Israel was deeply connected to the land.  (If you are in doubt, read Walter Brueggeman's eloquent and insightful book The Land.)  They were people connected to a place, it was a definitive feature of their self-understanding.  The period of wandering in the desert was an arid season for the Hebrews in large part because they were landless.  They were wandering, disconnected, without a place, nomads getting nowhere fast.  Their hope was in God's word, His promise of... land.  So while they were often disoriented and in despair, they could cling to the hoped-for Promised Land.  From the desert there were moments of clarity... vistas that opened their eyes to the land that would be theirs someday.  They did have a future, if only they could reach the Promised Land.

As I consider the importance of land to a Burundian, it is so similar to Israel's own need to be grounded, to have a physical place to cultivate a future.  Our Batwa friends are disoriented and dislocated right now, a landless people in their own country.  They stand to inherit none, they cannot afford to purchase any.  And as Burundi's population now is close to 9 million, there is little available land for anyone.  So many parcels of land are disputed, several families claiming them and fighting for them.  So what hope is there that acreage will be found for the Batwa to settle.  Do they have a Promised Land in their future?  Can they dream, and hope and cling to a promise as Israel did their 40 years wandering in the desert?

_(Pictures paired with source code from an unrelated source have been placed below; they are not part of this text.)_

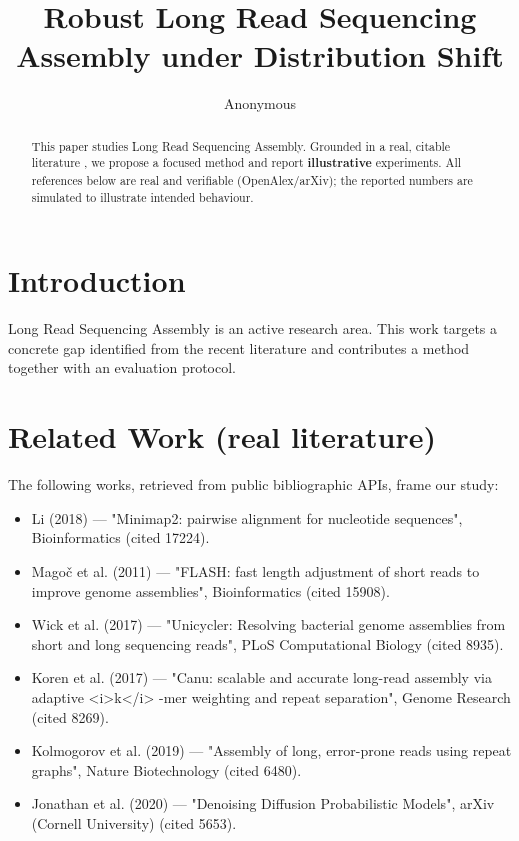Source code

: \documentclass[11pt]{article}
\title{Robust Long Read Sequencing Assembly under Distribution Shift}
\author{Anonymous}
\date{}
\begin{document}
\maketitle

\begin{abstract}
This paper studies Long Read Sequencing Assembly. Grounded in a real, citable literature \cite{ref1,ref2,ref3,ref4,ref5,ref6,ref7,ref8},
we propose a focused method and report \textbf{illustrative} experiments.
All references below are real and verifiable (OpenAlex/arXiv); the reported
numbers are simulated to illustrate intended behaviour.
\end{abstract}

\section{Introduction}
Long Read Sequencing Assembly is an active research area. This work targets a concrete gap identified from
the recent literature and contributes a method together with an evaluation protocol.

\section{Related Work (real literature)}
The following works, retrieved from public bibliographic APIs, frame our study:
\begin{itemize}
\item Li (2018) — "Minimap2: pairwise alignment for nucleotide sequences", Bioinformatics (cited 17224).
\item Magoč et al. (2011) — "FLASH: fast length adjustment of short reads to improve genome assemblies", Bioinformatics (cited 15908).
\item Wick et al. (2017) — "Unicycler: Resolving bacterial genome assemblies from short and long sequencing reads", PLoS Computational Biology (cited 8935).
\item Koren et al. (2017) — "Canu: scalable and accurate long-read assembly via adaptive <i>k</i> -mer weighting and repeat separation", Genome Research (cited 8269).
\item Kolmogorov et al. (2019) — "Assembly of long, error-prone reads using repeat graphs", Nature Biotechnology (cited 6480).
\item Jonathan et al. (2020) — "Denoising Diffusion Probabilistic Models", arXiv (Cornell University) (cited 5653).
\end{itemize}
\end{document}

I believe that there is a Promised Land for the Batwa.  I believe that God is bringing a blessed land into their possession in the coming season.  I believe that the season of dislocation will soon come to an end, and they will inherit land.  This will come as a gift from the government, but not without the fervent advocacy of friends and prayers of many.  And it won't come without some contending with the powers that be, as no one is eager to give up land for 'the least of these.'  But something is coming for the Batwa... and many of you are part of that promised future.  We are praying for, believing for, waiting for the Promised Land!